The Core TRT Blood Panel — What You Actually Need to Monitor
The question "what blood work do I need for TRT" gets more complicated answers than it should, because different physicians order different things and some are more thorough than others. Here's the minimum viable panel, and why each marker belongs on it.
Total Testosterone
This is the one everyone knows. Total testosterone measures the sum of free (unbound) and bound testosterone in your serum. On TRT, you're generally targeting 600–1,100 ng/dL, though the optimal range is highly individual — some people feel best at 700, others need 950 to function well. The absolute number matters less than (a) whether it's stable across draws taken at consistent times relative to injection, and (b) whether your symptoms match the number.
Timing your blood draw matters enormously for total testosterone. Drawing at trough (just before your injection) gives you your lowest expected level. Drawing at peak (24–48 hours post-injection for cypionate) gives you your highest. Neither is wrong, but if your draws are inconsistently timed, you're comparing apples to oranges across quarters.
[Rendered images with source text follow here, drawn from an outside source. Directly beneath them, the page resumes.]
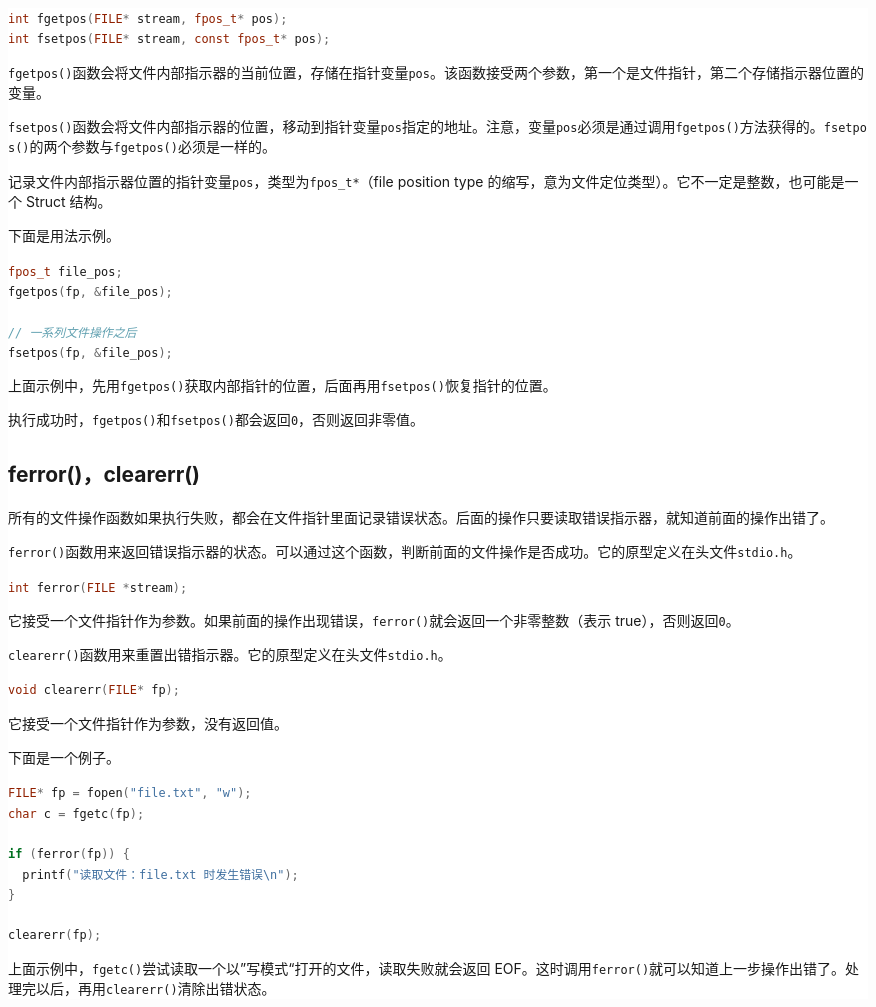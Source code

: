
 ```c
int fgetpos(FILE* stream, fpos_t* pos);
int fsetpos(FILE* stream, const fpos_t* pos);
```

`fgetpos()`函数会将文件内部指示器的当前位置，存储在指针变量`pos`。该函数接受两个参数，第一个是文件指针，第二个存储指示器位置的变量。

`fsetpos()`函数会将文件内部指示器的位置，移动到指针变量`pos`指定的地址。注意，变量`pos`必须是通过调用`fgetpos()`方法获得的。`fsetpos()`的两个参数与`fgetpos()`必须是一样的。

记录文件内部指示器位置的指针变量`pos`，类型为`fpos_t*`（file position type 的缩写，意为文件定位类型）。它不一定是整数，也可能是一个 Struct 结构。

下面是用法示例。

```c
fpos_t file_pos;
fgetpos(fp, &file_pos);

// 一系列文件操作之后
fsetpos(fp, &file_pos);
```

上面示例中，先用`fgetpos()`获取内部指针的位置，后面再用`fsetpos()`恢复指针的位置。

执行成功时，`fgetpos()`和`fsetpos()`都会返回`0`，否则返回非零值。

## ferror()，clearerr()

所有的文件操作函数如果执行失败，都会在文件指针里面记录错误状态。后面的操作只要读取错误指示器，就知道前面的操作出错了。

`ferror()`函数用来返回错误指示器的状态。可以通过这个函数，判断前面的文件操作是否成功。它的原型定义在头文件`stdio.h`。

```c
int ferror(FILE *stream);
```

它接受一个文件指针作为参数。如果前面的操作出现错误，`ferror()`就会返回一个非零整数（表示 true），否则返回`0`。

`clearerr()`函数用来重置出错指示器。它的原型定义在头文件`stdio.h`。

```c
void clearerr(FILE* fp);
```

它接受一个文件指针作为参数，没有返回值。

下面是一个例子。

```c
FILE* fp = fopen("file.txt", "w");
char c = fgetc(fp);

if (ferror(fp)) {
  printf("读取文件：file.txt 时发生错误\n");
}

clearerr(fp);
```

上面示例中，`fgetc()`尝试读取一个以”写模式“打开的文件，读取失败就会返回 EOF。这时调用`ferror()`就可以知道上一步操作出错了。处理完以后，再用`clearerr()`清除出错状态。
Logging your injection times in ZAP means you always know how many hours post-injection your draw was taken.
Free Testosterone
Free testosterone is the fraction not bound to SHBG (sex hormone-binding globulin) or albumin — the testosterone actually available for cellular action. Some men have total testosterone in range but low free testosterone because SHBG is elevated, binding most of what's circulating and leaving relatively little bioavailable. Symptoms of low testosterone with total T in range are a flag to check free T and SHBG. TRT free testosterone levels in the 150–250 pg/mL range are typically considered optimal, though ranges vary by lab method.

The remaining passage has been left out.